Moi j’aime bien ta choucroute, juste le choux lactofermenté et les patates cuites à basse température. Quelle épreuve ces gens réunis et ce qui se dit, ne s’écoute pas. Un tabloïd TV. C’est difficile à supporter pour moi, douloureux. Sans cesse entendu. Du discours. Personne ne parle. Je ne m’insère pas là dedans. Par refus peut-être. Par incapacité. Par dégoût. Ces moments pour moi vont jusqu’à la nausée. Une déferlante de tout ce à quoi je laisse peu de crédit dans ma vie. Moi j’aime bien ta choucroute. Il y a beaucoup d’amour, un vrai effort pour toi. Rien contre eux. Un sentiment d’interdit. Tellement trop… les propos qui contredisent ce qui est en train de se faire. Un avis sur tout. Tellement douloureux. Tellement dur. Juste le silence et se laisser une chance… sans discours. Sourire, respirer, se regarder et s’écouter en silence. Tout me semble embrayer, évident, prédéfini, prévisible, … il sera difficile de couper… on le sait.
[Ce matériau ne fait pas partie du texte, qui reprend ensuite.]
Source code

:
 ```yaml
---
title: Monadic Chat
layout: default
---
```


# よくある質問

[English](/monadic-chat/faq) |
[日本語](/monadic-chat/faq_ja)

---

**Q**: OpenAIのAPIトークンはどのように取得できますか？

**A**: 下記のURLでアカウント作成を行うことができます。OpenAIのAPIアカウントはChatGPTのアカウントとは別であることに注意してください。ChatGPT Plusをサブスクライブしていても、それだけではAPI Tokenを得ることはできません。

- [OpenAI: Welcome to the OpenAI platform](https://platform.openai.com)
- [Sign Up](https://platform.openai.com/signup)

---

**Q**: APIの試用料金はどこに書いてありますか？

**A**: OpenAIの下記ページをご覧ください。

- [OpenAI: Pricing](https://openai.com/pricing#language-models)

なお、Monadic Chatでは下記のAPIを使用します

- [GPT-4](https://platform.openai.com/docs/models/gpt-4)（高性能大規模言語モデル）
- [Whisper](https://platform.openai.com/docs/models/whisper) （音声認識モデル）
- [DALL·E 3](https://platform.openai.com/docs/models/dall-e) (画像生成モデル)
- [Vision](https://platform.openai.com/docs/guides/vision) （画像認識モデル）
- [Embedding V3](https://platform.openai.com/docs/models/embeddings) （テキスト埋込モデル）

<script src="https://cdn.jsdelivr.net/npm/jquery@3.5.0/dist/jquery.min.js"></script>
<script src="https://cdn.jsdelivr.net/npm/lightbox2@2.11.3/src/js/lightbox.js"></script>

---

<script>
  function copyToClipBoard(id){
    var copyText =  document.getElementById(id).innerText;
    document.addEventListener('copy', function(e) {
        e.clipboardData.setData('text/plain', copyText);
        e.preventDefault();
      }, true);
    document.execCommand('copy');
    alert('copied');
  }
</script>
Quelle parole possible ? Ta choucroute… la seule parole qui brise le discours… tout de suite ramenée à ce dernier. Il faut… de la viande, du vin, … rien de tout cela juste ta choucroute. Mon autisme. Tout s’étale et se percute. Tous d’accord. Tout va mal. Absurde. Déprime et repli. Juste méditer, prendre soin. Durant cet apéro, l’idée m’a percuté, évidence : je suis autiste.